[AIM OF THE EXERCISE] Search the entries for the word "roughly". Copy each line in which it is found.
___ INFORMATION PROVIDED ___
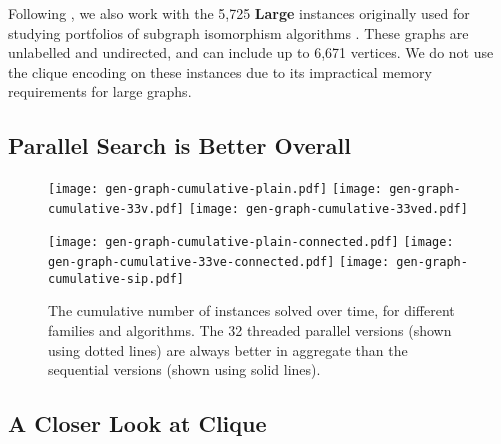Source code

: \documentclass[sigconf]{acmart}
\begin{document}
\noindent
Following \citet{DBLP:conf/aaai/HoffmannMR17}, we also work with the 5,725 \textbf{Large} instances
originally used for studying portfolios of subgraph isomorphism algorithms
\citep{DBLP:conf/lion/KotthoffMS16}. These graphs are unlabelled and undirected, and can include up
to 6,671 vertices. We do not use the clique encoding on these instances due to its impractical
memory requirements for large graphs.

\subsection{Parallel Search is Better Overall}

\begin{figure*}[tb]
    \texttt{[image: gen-graph-cumulative-plain.pdf]}
    \hfill
    \texttt{[image: gen-graph-cumulative-33v.pdf]}
    \hfill
    \texttt{[image: gen-graph-cumulative-33ved.pdf]}

    \vspace*{1em}

    \texttt{[image: gen-graph-cumulative-plain-connected.pdf]}
    \hfill
    \texttt{[image: gen-graph-cumulative-33ve-connected.pdf]}
    \hfill
    \texttt{[image: gen-graph-cumulative-sip.pdf]}

    \caption{The cumulative number of instances solved over time, for different families and
    algorithms. The 32 threaded parallel versions (shown using dotted lines) are always better in
    aggregate than the sequential versions (shown using solid lines).}
\end{figure*}

\subsection{A Closer Look at Clique}
\end{document}
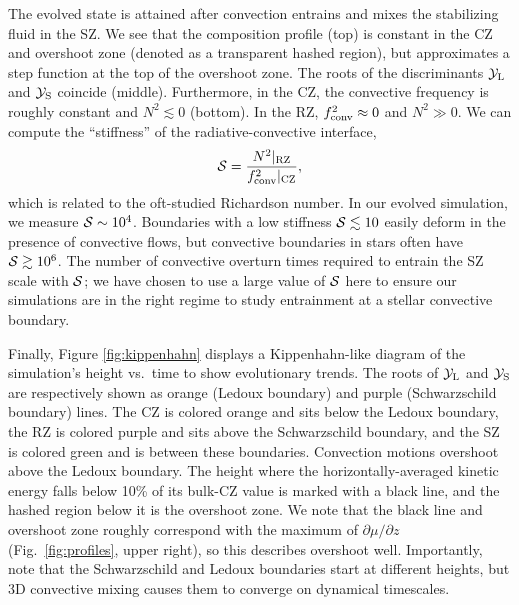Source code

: The evolved state is attained after convection entrains and mixes the stabilizing fluid in the SZ.
We see that the composition profile (top) is constant in the CZ and overshoot zone (denoted as a transparent hashed region), but approximates a step function at the top of the overshoot zone.
The roots of the discriminants $\mathcal{Y}_{\rm{L}}$ and $\mathcal{Y}_{\rm{S}}$ coincide (middle).
Furthermore, in the CZ, the convective frequency is roughly constant and $N^2 \lesssim 0$ (bottom).
In the RZ, $f_{\rm{conv}}^2 \approx 0$ and $N^2 \gg 0$.
We can compute the ``stiffness'' of the radiative-convective interface,
\begin{equation}
\mS = \frac{N^2|_{\rm{RZ}}}{f_{\rm{conv}}^2|_{\rm{CZ}}},
\label{eqn:stiffness}
\end{equation}
which is related to the oft-studied Richardson number.
In our evolved simulation, we measure $\mathcal{S} \sim 10^{4}$.
Boundaries with a low stiffness $\mathcal{S} \lesssim 10$ easily deform in the presence of convective flows, but convective boundaries in stars often have $\mathcal{S} \gtrsim 10^6$.
The number of convective overturn times required to entrain the SZ scale with $\mathcal{S}$; we have chosen to use a large value of $\mathcal{S}$ here to ensure our simulations are in the right regime to study entrainment at a stellar convective boundary.

Finally, Figure \ref{fig:kippenhahn} displays a Kippenhahn-like diagram of the simulation's height vs.~time to show evolutionary trends.
The roots of $\mathcal{Y}_{\rm{L}}$ and $\mathcal{Y}_{\rm{S}}$ are respectively shown as orange (Ledoux boundary) and purple (Schwarzschild boundary) lines.
The CZ is colored orange and sits below the Ledoux boundary, the RZ is colored purple and sits above the Schwarzschild boundary, and the SZ is colored green and is between these boundaries.
Convection motions overshoot above the Ledoux boundary.
The height where the horizontally-averaged kinetic energy falls below 10\% of its bulk-CZ value is marked with a black line, and the hashed region below it is the overshoot zone.
We note that the black line and overshoot zone roughly correspond with the maximum of $\partial\mu/\partial z$ (Fig.~\ref{fig:profiles}, upper right), so this describes overshoot well.
Importantly, note that the Schwarzschild and Ledoux boundaries start at different heights, but 3D convective mixing causes them to converge on dynamical timescales.


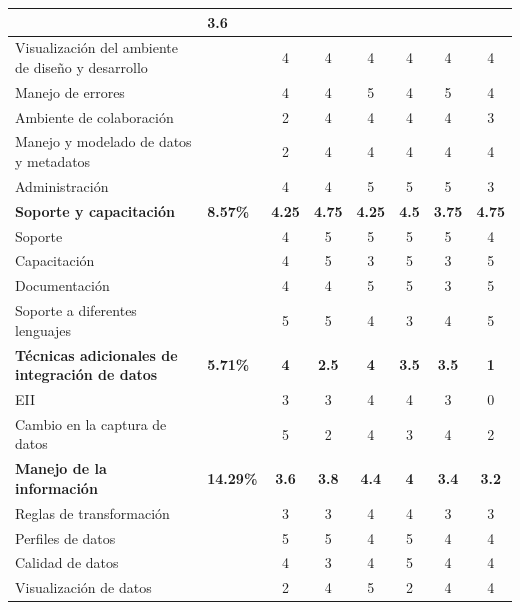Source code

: \documentclass[a4paper,openright,12pt]{book}
\begin{document}
\begin{table}[htbp]
\begin{center}
{\begin{tabular}{|p{5.5cm}|>{\centering\arraybackslash}m{1.7cm}|c|c|c|c|c|c|}
        & \textbf{3.6} \\
        \hline
        Visualización del ambiente de diseño y desarrollo
        & & 4 & 4 & 4 & 4 & 4 & 4 \\
        \hline
        Manejo de errores & & 4 & 4 & 5 & 4 & 5 & 4\\
        \hline
        Ambiente de colaboración & & 2 & 4 & 4 & 4 & 4 & 3\\
        \hline
        Manejo y modelado de datos y metadatos & & 2 & 4 & 4 & 4 & 4 & 4 \\
        \hline
        Administración & & 4 & 4 & 5 & 5 & 5 & 3\\
        \hline
        \rowcolor[gray]{0.9}\textbf{Soporte y capacitación}
        & \textbf{8.57\%}
        & \textbf{4.25}
        & \textbf{4.75}
        & \textbf{4.25}
        & \textbf{4.5}
        & \textbf{3.75}
        & \textbf{4.75}\\
        \hline
        Soporte & & 4 & 5 & 5 & 5 & 5 & 4 \\
        \hline
        Capacitación & & 4 & 5 & 3 & 5 & 3 & 5 \\
        \hline
        Documentación & & 4 & 4 & 5 & 5 & 3 & 5 \\
        \hline
        Soporte a diferentes lenguajes & & 5 & 5 & 4 & 3 & 4 & 5 \\
        \hline
        \rowcolor[gray]{0.9}\textbf{Técnicas adicionales de integración de
        datos}
        & \textbf{5.71\%}
        &\textbf{ 4}
        & \textbf{2.5}
        & \textbf{4}
        & \textbf{3.5}
        & \textbf{3.5} & \textbf{1} \\
        \hline
        EII & & 3 & 3 & 4 & 4 & 3 & 0 \\
        \hline
        Cambio en la captura de datos & & 5 & 2 & 4 & 3 & 4 & 2 \\
        \hline
        \rowcolor[gray]{0.9}\textbf{Manejo de la información}
        & \textbf{14.29\%}
        & \textbf{3.6}
        & \textbf{3.8}
        & \textbf{4.4}
        & \textbf{4}
        & \textbf{3.4}
        & \textbf{3.2} \\
        \hline
        Reglas de transformación & & 3 & 3 & 4 & 4 & 3 & 3 \\
        \hline
        Perfiles de datos & & 5 & 5 & 4 & 5 & 4 & 4 \\
        \hline
        Calidad de datos & & 4 & 3 & 4 & 5 & 4 & 4 \\
        \hline
        Visualización de datos & & 2 & 4 & 5 & 2 & 4 & 4 \\

\end{tabular}}
\end{center}
\end{table}
\end{document}

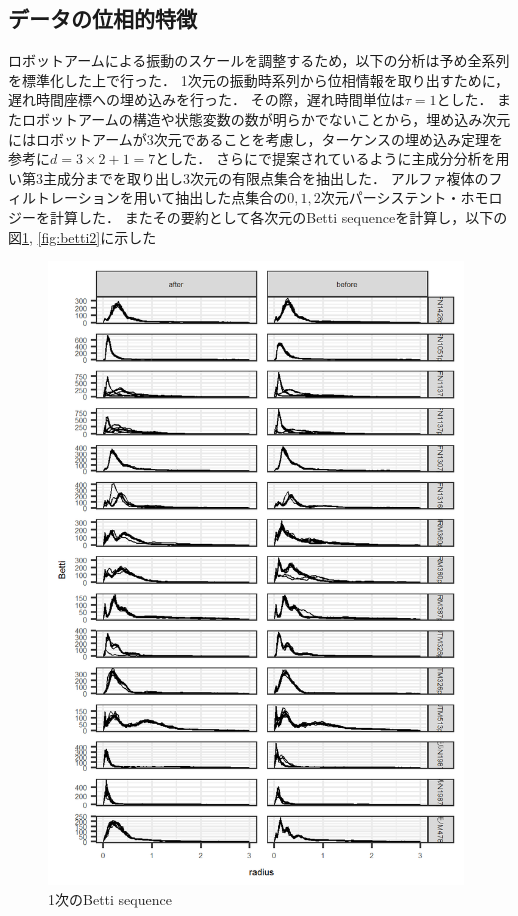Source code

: \documentclass{jarticle}
\begin{document}
\subsection{データの位相的特徴}
ロボットアームによる振動のスケールを調整するため，以下の分析は予め全系列を標準化した上で行った．
1次元の振動時系列から位相情報を取り出すために，遅れ時間座標への埋め込みを行った．
その際，遅れ時間単位は$\tau = 1$とした．
またロボットアームの構造や状態変数の数が明らかでないことから，埋め込み次元にはロボットアームが3次元であることを考慮し，ターケンスの埋め込み定理を参考に$d = 3\times2 + 1 = 7$とした．
さらに\cite{Truong2017}で提案されているように主成分分析を用い第3主成分までを取り出し3次元の有限点集合を抽出した．
アルファ複体のフィルトレーションを用いて抽出した点集合の$0,1,2$次元パーシステント・ホモロジーを計算した．
またその要約として各次元のBetti sequenceを計算し，以下の図\ref{fig:betti1}, \ref{fig:betti2}に示した

\begin{figure}[htbp]
\begin{center}
	\includegraphics[width=11cm]{fig/betti_1.png}	
	\caption{1次のBetti sequence}\label{fig:betti1}
\end{center}
\end{figure}
\end{document}

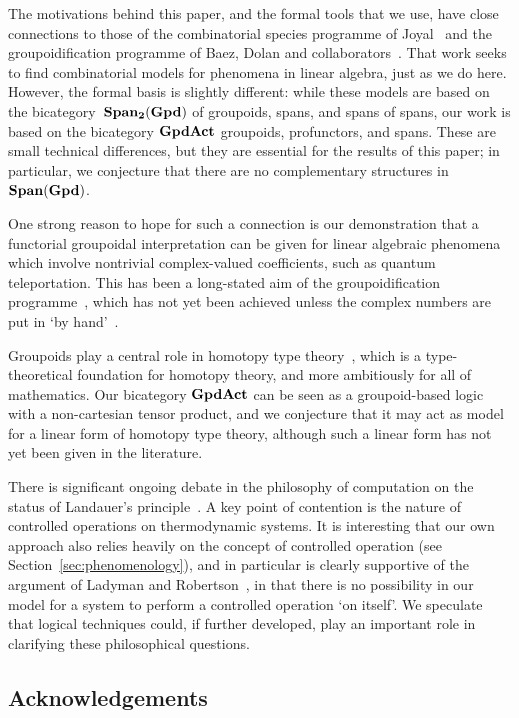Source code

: \documentclass[a4paper,12pt]{article}
\theoremstyle{definition}
\newcommand\cat[1]{{\ensuremath{\bf #1}}}
\renewcommand{\-}[0]{\nobreakdash-\hspace{0pt}}
\newcommand\GA{\cat{GpdAct}{}}
\begin{document}
The motivations behind this paper, and the formal tools that we use,  have close connections to those of the combinatorial species programme of Joyal~\cite{bicategoryspecies, joyalspecies} and the groupoidification programme of Baez, Dolan and collaborators~\cite{b08-hda7, bd01-fsfd, m06-caqm, m10-ct, mv13-cha1}. That work seeks to find combinatorial models for phenomena in linear algebra, just as we do here. However, the formal basis is slightly different: while these models are based on the bicategory~\cat{Span_2(Gpd)} of groupoids, spans, and spans of spans, our work is based on the bicategory $\GA$ groupoids, profunctors, and spans. These are small technical differences, but they are essential for the results of this paper; in particular, we conjecture that there are no complementary structures in \cat{Span(Gpd)}.

One strong reason to hope for such a connection is our demonstration that a functorial groupoidal interpretation  can be given for linear algebraic phenomena which involve nontrivial complex-valued coefficients, such as quantum teleportation. This has been  a long-stated aim of the groupoidification programme~\cite[Section~1]{b08-hda7}, which has not yet been achieved unless the complex numbers are put in `by hand'~\cite{m06-caqm}.

Groupoids play a central role in homotopy type theory~\cite{hofmannstreicher, htt}, which is a type-theoretical foundation for homotopy theory, and more ambitiously for all of mathematics. Our bicategory \cat{GpdAct} can be seen as a groupoid-based logic with a non-cartesian tensor product, and we conjecture that it may act as model for a linear form of homotopy type theory, although such a linear form has not yet been given in the literature.

There is significant ongoing debate in the philosophy of computation on the status of Landauer's principle~\cite{lps08, lr13-ld, n11-wfl}. A key point of contention is the nature of controlled operations on thermodynamic systems. It is interesting that our own approach also relies heavily on the concept of controlled operation (see Section~\ref{sec:phenomenology}), and in particular is clearly supportive of the argument of Ladyman and Robertson~\cite[Section 4]{lr13-ld}, in that there is no possibility in our model for a system to perform a controlled operation `on itself'. We speculate that logical techniques could, if further developed, play an important role in clarifying these philosophical questions.

\subsection{Acknowledgements}
\end{document}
___
[PROBLEM SOLUTION]
Furthermore, in the CZ, the convective frequency is roughly constant and $N^2 \lesssim 0$ (bottom).
We note that the black line and overshoot zone roughly correspond with the maximum of $\partial\mu/\partial z$ (Fig.~\ref{fig:profiles}, upper right), so this describes overshoot well.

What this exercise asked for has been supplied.